Ischemic heart disease
The effects of salt reduction on the risk of ischemic heart disease are less marked than those on the risk of stroke. Of the four studies indicating that the risk of stroke elevated with an increase in salt intake,13, 53, 54, 59 the coronary artery disease or myocardial infarction elevated with an increase in salt intake in only two studies: the studies by Tuomilehto et al.54 in Finland and by O’Donnell et al.13 in high-risk patients (ONTARGET/TRANSCEND). There was no significant relationship in the JACC study (Umesawa et al.53). On the other hand, the NHANES I-based results regarding obese patients by He et al.59 showed that excessive salt intake increased the mortality but not morbidity of coronary artery disease. In an observational study by Stolarz-Skrzypek et al.,12 there was no association between the morbidity/mortality of coronary artery disease and salt intake, as demonstrated for stroke. Yang et al.70 analyzed the influence of salt intake on cardiovascular diseases using the NHANES III cohort, and reported that there was no significant relationship between the salt intake and the mortality of ischemic heart disease. Thus, in many studies, it was impossible to verify that the incidence of ischemic heart disease elevates with an increase in salt intake, excluding some studies involving populations consuming a considerably excess level of salt. This tendency may reflect the fact that salt restriction is useful for decreasing BP, but the effects of changes in BP are greater in stroke than in ischemic heart disease.

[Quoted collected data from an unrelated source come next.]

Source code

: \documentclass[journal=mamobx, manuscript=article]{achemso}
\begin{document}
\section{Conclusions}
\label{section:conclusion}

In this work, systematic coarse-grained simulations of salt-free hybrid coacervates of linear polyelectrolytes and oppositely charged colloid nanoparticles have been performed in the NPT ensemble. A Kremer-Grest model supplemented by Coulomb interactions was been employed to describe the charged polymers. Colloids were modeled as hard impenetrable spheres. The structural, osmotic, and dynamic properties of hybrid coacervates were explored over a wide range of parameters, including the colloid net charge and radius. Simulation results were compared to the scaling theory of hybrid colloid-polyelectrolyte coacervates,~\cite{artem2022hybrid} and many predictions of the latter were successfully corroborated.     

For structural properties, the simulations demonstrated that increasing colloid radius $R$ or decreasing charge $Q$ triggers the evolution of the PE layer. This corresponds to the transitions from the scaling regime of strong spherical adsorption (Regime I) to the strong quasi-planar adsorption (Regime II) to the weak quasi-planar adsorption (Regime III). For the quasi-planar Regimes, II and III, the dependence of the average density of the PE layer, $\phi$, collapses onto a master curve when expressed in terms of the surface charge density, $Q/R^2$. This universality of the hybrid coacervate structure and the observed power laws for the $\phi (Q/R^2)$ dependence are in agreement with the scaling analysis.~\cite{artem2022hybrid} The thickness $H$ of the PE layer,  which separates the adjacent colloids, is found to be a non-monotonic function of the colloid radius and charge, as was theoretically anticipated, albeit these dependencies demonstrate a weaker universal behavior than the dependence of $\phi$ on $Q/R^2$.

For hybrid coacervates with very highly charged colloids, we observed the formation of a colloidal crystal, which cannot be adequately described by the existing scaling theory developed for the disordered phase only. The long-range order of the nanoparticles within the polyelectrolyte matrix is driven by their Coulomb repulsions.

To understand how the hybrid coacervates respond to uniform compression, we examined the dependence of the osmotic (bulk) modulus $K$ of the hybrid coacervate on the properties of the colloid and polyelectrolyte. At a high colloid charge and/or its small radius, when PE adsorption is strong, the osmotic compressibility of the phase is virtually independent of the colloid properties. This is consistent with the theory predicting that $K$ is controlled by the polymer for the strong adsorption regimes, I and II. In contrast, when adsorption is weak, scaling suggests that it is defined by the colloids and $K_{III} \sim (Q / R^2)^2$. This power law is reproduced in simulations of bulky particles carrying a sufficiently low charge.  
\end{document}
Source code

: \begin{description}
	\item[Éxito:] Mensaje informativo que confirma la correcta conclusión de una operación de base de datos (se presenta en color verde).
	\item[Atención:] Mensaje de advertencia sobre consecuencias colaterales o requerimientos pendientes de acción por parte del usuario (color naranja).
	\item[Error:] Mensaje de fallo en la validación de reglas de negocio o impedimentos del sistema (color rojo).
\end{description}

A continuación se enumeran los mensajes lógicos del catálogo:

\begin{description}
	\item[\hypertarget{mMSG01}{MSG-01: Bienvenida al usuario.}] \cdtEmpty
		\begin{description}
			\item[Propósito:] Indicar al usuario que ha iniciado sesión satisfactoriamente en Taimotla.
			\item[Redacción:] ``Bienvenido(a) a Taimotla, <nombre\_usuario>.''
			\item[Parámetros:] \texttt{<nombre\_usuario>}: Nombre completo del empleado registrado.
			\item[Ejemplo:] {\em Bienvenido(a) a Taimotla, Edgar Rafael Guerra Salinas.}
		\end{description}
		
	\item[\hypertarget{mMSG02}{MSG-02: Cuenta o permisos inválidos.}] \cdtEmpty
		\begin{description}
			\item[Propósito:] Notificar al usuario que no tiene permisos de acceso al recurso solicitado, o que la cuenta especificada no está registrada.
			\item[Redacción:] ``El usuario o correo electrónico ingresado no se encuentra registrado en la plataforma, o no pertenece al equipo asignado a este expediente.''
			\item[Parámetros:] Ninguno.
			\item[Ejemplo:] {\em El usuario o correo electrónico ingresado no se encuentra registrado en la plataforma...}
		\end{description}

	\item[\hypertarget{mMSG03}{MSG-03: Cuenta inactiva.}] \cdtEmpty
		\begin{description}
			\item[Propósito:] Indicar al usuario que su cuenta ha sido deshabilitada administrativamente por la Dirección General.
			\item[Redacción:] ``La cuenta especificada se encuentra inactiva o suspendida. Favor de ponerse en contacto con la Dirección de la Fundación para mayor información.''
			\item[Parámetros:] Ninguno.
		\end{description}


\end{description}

In an observational study by Alderman et al.57 in patients with hypertension, the incidence of myocardial infarction was higher in males in whom the salt intake was lower (there was no significant relationship in females). Cohen et al.56 also reported a similar weak tendency based on the NHANES II results (involving a general population). To explain this, Alderman et al.71 hypothesized that the salt reduction-induced enhancement of the RA system might be an important risk factor for ischemic heart diseases. However, there are marked individual differences in plasma renin activity (PRA). For example, not only salt intake but also antihypertensive treatment and other factors influence PRA level. Therefore, it is impossible to conclude the presence of a causal relationship based on this result. Furthermore, there was no inverse correlation between salt intake and ischemic heart disease in other observational studies involving general populations; therefore, these results56, 57 may be due to the indirect influence by other factors.
Heart failure
It is recognized that salt restriction is essential in the treatment of heart failure. However, there is small number of evidence supporting this. In a study involving a 3-year follow-up of a small number of patients with stable systolic heart failure,72 the number of acute noncompensatory heart failure and heart failure-related hospitalization was smaller in patients in whom the salt intake was lower. In addition, in an observational study involving high-risk patients in the ONTARGET and TRANSCEND cohorts,13 the number of heart failure-related hospitalization also elevated with an increase in salt intake. In this report, even when the salt intake decreased, the number of heart failure-related hospitalization increased; salt intake showed a J-shaped relationship to the risk of heart failure. However, the subjects in whom salt intake was low may have been high-risk patients with regard to the exacerbation of heart failure. In an intervention study on salt reduction for heart failure,73 salt restriction was done under excessive-dose diuretic administration and strict water-intake restriction; therefore, the study is not appropriate for estimating the effect of salt reduction on heart failure. Thus, salt restriction may improve heart failure, although the evidence level is not high.
Kidney disease
Urinary protein or albumin
Several studies involving a small number of patients showed that salt reduction decreased the urinary protein or albumin excretion.74 For example, slight salt reduction significantly decreased the urinary protein level (22% of decrease from 3.8 g per day) in patients with nondiabetic nephropathy.75 Short-term salt reduction in hypertensive patients also reduced the urinary albumin level.76, 77 In addition, moderate salt restriction (9.7 to 6.5 g per day) decreased urinary albumin from 10.2 to 9.1 mg per day in untreated hypertensive individuals.78 As these urinary protein/albumin-decreasing effects of salt reduction are associated with BP-lowering effects in many cases,75, 76, 77, 78 a fall of BP may be important.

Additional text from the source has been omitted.